Stored data
◇ ◇ ◇

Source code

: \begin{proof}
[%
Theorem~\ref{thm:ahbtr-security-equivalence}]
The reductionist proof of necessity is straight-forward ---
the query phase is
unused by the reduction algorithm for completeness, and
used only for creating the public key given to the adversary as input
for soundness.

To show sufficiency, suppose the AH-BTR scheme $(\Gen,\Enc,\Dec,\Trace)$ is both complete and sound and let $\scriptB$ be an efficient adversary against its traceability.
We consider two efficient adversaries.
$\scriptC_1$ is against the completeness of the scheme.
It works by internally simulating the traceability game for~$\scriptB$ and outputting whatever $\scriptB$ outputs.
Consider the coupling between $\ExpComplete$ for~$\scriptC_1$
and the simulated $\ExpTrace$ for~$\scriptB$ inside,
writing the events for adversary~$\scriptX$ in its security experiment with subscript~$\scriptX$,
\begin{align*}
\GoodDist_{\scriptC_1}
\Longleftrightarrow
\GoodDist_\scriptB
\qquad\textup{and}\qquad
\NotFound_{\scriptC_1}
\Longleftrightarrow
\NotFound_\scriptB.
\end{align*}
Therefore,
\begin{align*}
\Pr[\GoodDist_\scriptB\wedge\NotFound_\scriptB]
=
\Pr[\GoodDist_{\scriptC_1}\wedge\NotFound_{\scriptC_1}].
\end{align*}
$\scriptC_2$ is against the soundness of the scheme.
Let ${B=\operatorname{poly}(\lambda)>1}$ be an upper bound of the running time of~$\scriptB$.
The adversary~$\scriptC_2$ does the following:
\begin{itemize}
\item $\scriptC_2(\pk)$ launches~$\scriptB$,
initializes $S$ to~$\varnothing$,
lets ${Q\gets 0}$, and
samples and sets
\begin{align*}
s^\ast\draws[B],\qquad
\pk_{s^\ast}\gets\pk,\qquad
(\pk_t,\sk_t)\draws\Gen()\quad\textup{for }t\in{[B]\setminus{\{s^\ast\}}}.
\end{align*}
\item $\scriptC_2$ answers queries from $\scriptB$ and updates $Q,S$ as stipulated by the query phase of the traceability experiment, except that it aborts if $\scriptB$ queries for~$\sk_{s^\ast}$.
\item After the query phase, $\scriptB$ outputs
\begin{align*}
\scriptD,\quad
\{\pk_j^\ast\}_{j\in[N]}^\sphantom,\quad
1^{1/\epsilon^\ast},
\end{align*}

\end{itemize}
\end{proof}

◇ ◇ ◇

**What is needed**
Copy every line of the records above that holds the word "gets".

**Response to this exercise**
lets ${Q\gets 0}$, and
\pk_{s^\ast}\gets\pk,\qquad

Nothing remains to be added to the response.